One big question with it is if you can still see the eclipse when it's cloudy. It is April, after all. Not really a month known for sunshine.

Great American Eclipse
Great American Eclipse

No matter where you're at in Illinois, you'll still be able to see at least a partial solar eclipse that afternoon. But what's going to happen if it's a cloudy day?

NBC Chicago and Forbes both report that yes, you'll still be able to tell the eclipse is happening if it's cloudy but obviously, it will be much less pronounced.

Dr.
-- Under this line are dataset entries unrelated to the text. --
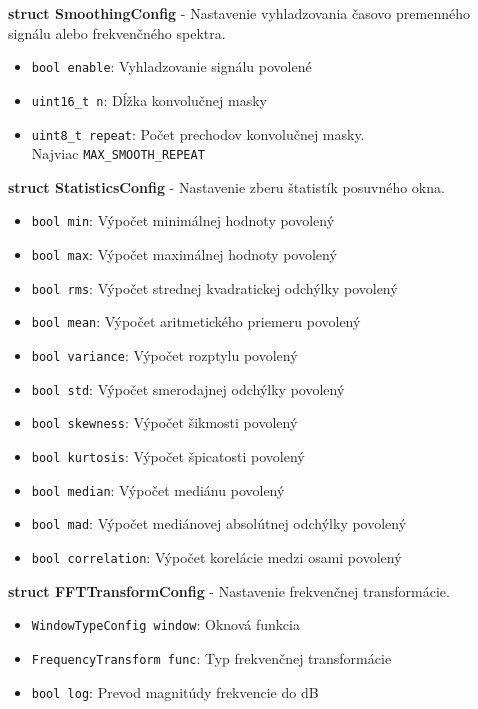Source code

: \noindent\textbf{struct SmoothingConfig} - Nastavenie vyhladzovania časovo premenného signálu alebo frekvenčného spektra.
\begin{itemize}[noitemsep, topsep=0pt]
	\item \verb|bool enable|: Vyhladzovanie signálu povolené
	\item \verb|uint16_t n|: Dĺžka konvolučnej masky
	\item \verb|uint8_t repeat|: Počet prechodov konvolučnej masky.\\ Najviac \verb|MAX_SMOOTH_REPEAT|
\end{itemize}
\bigbreak

\noindent\textbf{struct StatisticsConfig} - Nastavenie zberu štatistík posuvného okna.
\begin{itemize}[noitemsep, topsep=0pt]
	\item \verb|bool min|: Výpočet minimálnej hodnoty povolený
	\item \verb|bool max|: Výpočet maximálnej hodnoty povolený
	\item \verb|bool rms|: Výpočet strednej kvadratickej odchýlky povolený
	\item \verb|bool mean|: Výpočet aritmetického priemeru povolený
	\item \verb|bool variance|: Výpočet rozptylu povolený
	\item \verb|bool std|: Výpočet smerodajnej odchýlky povolený
	\item \verb|bool skewness|: Výpočet šikmosti povolený
	\item \verb|bool kurtosis|: Výpočet špicatosti povolený
	\item \verb|bool median|: Výpočet mediánu povolený
	\item \verb|bool mad|: Výpočet mediánovej absolútnej odchýlky povolený
	\item \verb|bool correlation|: Výpočet korelácie medzi osami povolený
\end{itemize}
\bigbreak

\noindent\textbf{struct FFTTransformConfig} - Nastavenie frekvenčnej transformácie.
\begin{itemize}[noitemsep, topsep=0pt]
	\item \verb|WindowTypeConfig window|: Oknová funkcia
	\item \verb|FrequencyTransform func|: Typ frekvenčnej transformácie
	\item \verb|bool log|: Prevod magnitúdy frekvencie do dB
\end{itemize}
\bigbreak

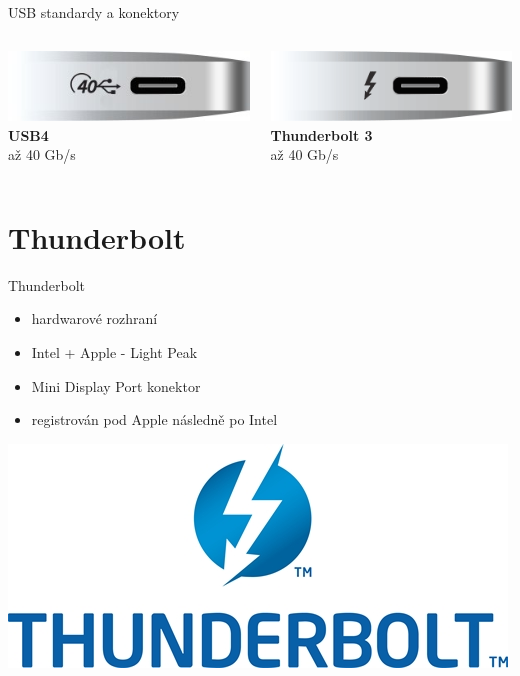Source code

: \documentclass[aspectratio=43]{beamer}
\begin{document}
\begin{frame}{USB standardy a konektory}
	\vspace{0.5cm}
	
	\begin{columns}[t]
		\begin{column}{0.5\textwidth}
			\includegraphics[width=0.6\linewidth]{extrahovane_obrazky/img_3_page22_4.jpeg}\\
			\centering\textbf{USB4}\\
			až 40 Gb/s
		\end{column}
		\begin{column}{0.5\textwidth}
			\includegraphics[width=0.6\linewidth]{extrahovane_obrazky/img_3_page22_5.png}\\
			\centering\textbf{Thunderbolt 3}\\
			až 40 Gb/s
		\end{column}
	\end{columns}
\end{frame}

\section{Thunderbolt}
\begin{frame}{Thunderbolt}
	\begin{itemize}
		\item hardwarové rozhraní
		\item Intel + Apple - Light Peak
		\item Mini Display Port konektor
		\item registrován pod Apple následně po Intel
	\end{itemize}
	\begin{center}
		\includegraphics[width=0.8\linewidth]{extrahovane_obrazky/img_4_page1_0.jpeg}
	\end{center}
	
\end{frame}
\end{document}
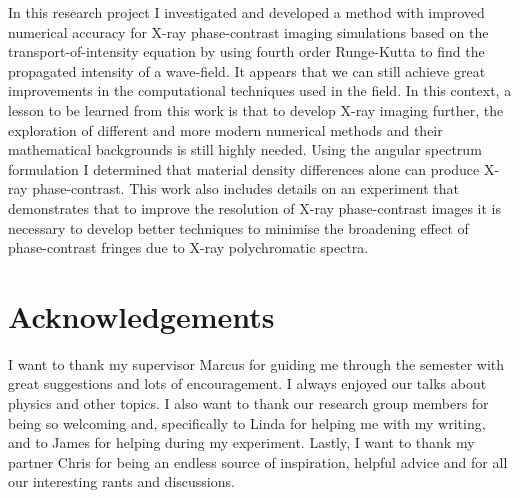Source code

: \documentclass[10pt, a4paper, singlespacing]{report}
\begin{document}
In this research project I investigated and developed a method with improved numerical accuracy for X-ray phase-contrast imaging simulations based on the transport-of-intensity equation by using fourth order Runge-Kutta to find the propagated intensity of a wave-field. It appears that we can still achieve great improvements in the computational techniques used in the field. In this context, a lesson to be learned from this work is that to develop X-ray imaging further, the exploration of different and more modern numerical methods and their mathematical backgrounds is still highly needed.
Using the angular spectrum formulation I determined that material density differences alone can produce X-ray phase-contrast.  This work also includes details on an experiment that demonstrates that to improve the resolution of X-ray phase-contrast images it is necessary to develop better techniques to minimise the broadening effect of phase-contrast fringes due to X-ray polychromatic spectra. 


\chapter{Acknowledgements}\label{Acknowledgements}

I want to thank my supervisor Marcus for guiding me through the semester with great suggestions and lots of encouragement. I always enjoyed our talks about physics and other topics. I also want to thank our research group members for being so welcoming and, specifically to Linda for helping me with my writing, and to James for helping during my experiment. Lastly, I want to thank my partner Chris for being an endless source of inspiration, helpful advice and for all our interesting rants and discussions.  

\end{document}
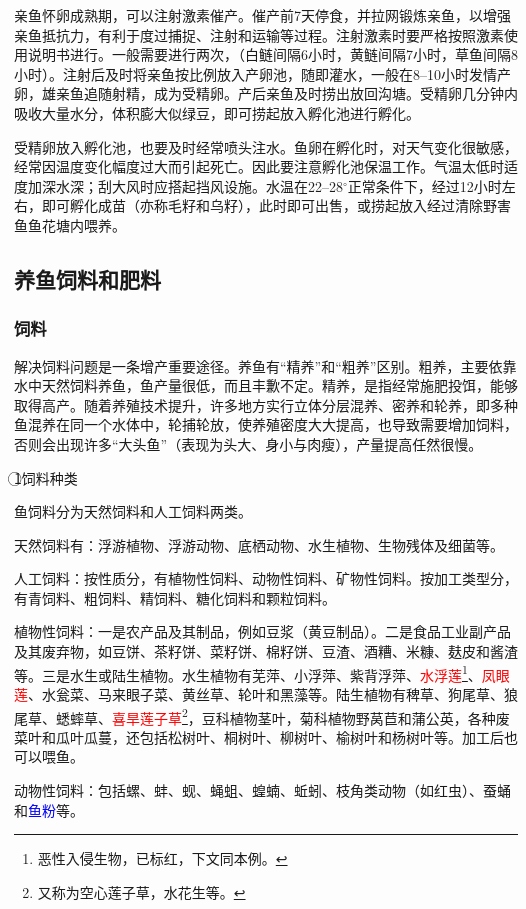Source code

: \documentclass{ctexbook}
\begin{document}
亲鱼怀卵成熟期，可以注射激素催产。催产前7天停食，并拉网锻炼亲鱼，以增强亲鱼抵抗力，有利于度过捕捉、注射和运输等过程。注射激素时要严格按照激素使用说明书进行。一般需要进行两次，（白鲢间隔6小时，黄鲢间隔7小时，草鱼间隔8小时）。注射后及时将亲鱼按比例放入产卵池，随即灌水，一般在8--10小时发情产卵，雄亲鱼追随射精，成为受精卵。产后亲鱼及时捞出放回沟塘。受精卵几分钟内吸收大量水分，体积膨大似绿豆，即可捞起放入孵化池进行孵化。

受精卵放入孵化池，也要及时经常喷头注水。鱼卵在孵化时，对天气变化很敏感，经常因温度变化幅度过大而引起死亡。因此要注意孵化池保温工作。气温太低时适度加深水深；刮大风时应搭起挡风设施。水温在22--28$^\circ$正常条件下，经过12小时左右，即可孵化成苗（亦称毛籽和乌籽），此时即可出售，或捞起放入经过清除野害鱼鱼花塘内喂养。
\subsection{养鱼饲料和肥料}
\subsubsection{饲料}
解决饲料问题是一条增产重要途径。养鱼有“精养”和“粗养”区别。粗养，主要依靠水中天然饲料养鱼，鱼产量很低，而且丰歉不定。精养，是指经常施肥投饵，能够取得高产。随着养殖技术提升，许多地方实行立体分层混养、密养和轮养，即多种鱼混养在同一个水体中，轮捕轮放，使养殖密度大大提高，也导致需要增加饲料，否则会出现许多“大头鱼”（表现为头大、身小与肉瘦），产量提高任然很慢。

\textcircled{1}饲料种类

鱼饲料分为天然饲料和人工饲料两类。

天然饲料有：浮游植物、浮游动物、底栖动物、水生植物、生物残体及细菌等。

人工饲料：按性质分，有植物性饲料、动物性饲料、矿物性饲料。按加工类型分，有青饲料、粗饲料、精饲料、糖化饲料和颗粒饲料。

植物性饲料：一是农产品及其制品，例如豆浆（黄豆制品）。二是食品工业副产品及其废弃物，如豆饼、茶籽饼、菜籽饼、棉籽饼、豆渣、酒糟、米糠、麸皮和酱渣等。三是水生或陆生植物。水生植物有芜萍、小浮萍、紫背浮萍、\textcolor{red}{水浮莲}\footnote{恶性入侵生物，已标红，下文同本例。}、\textcolor{red}{凤眼莲}、水瓮菜、马来眼子菜、黄丝草、轮叶和黑藻等。陆生植物有稗草、狗尾草、狼尾草、蟋蟀草、\textcolor{red}{喜旱莲子草}\footnote{又称为空心莲子草，水花生等。}，豆科植物茎叶，菊科植物野莴苣和蒲公英，各种废菜叶和瓜叶瓜蔓，还包括松树叶、桐树叶、柳树叶、榆树叶和杨树叶等。加工后也可以喂鱼。

动物性饲料：包括螺、蚌、蚬、蝇蛆、蝗蝻、蚯蚓、枝角类动物（如红虫）、蚕蛹和\textcolor{blue}{鱼粉}等。
\end{document}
Rick Feinberg, Project Manager, AAS Solar Eclipse Task Force at the American Astronomical Society, said:

The atmospheric changes are still going to happen. It’s still going to get cold in the day and it’s still going to get dark really, really fast. If there are animals out and about—birds, insects, farm animals—they’re going to behave as if it’s sunset.

But interestingly, some clouds can disappear when a solar eclipse is happening. Researchers found cumulus clouds dissipate a lot when just 15% of the sun is covered.

So maybe even if we can't see the eclipse, it can help the rest of the day clear off?

As of now, our friends at KWQC say that we're in for a partly cloudy day on April 8th, so it's anyone's guess if we'll get a good view of the eclipse. Midwest weather can pop up with anything.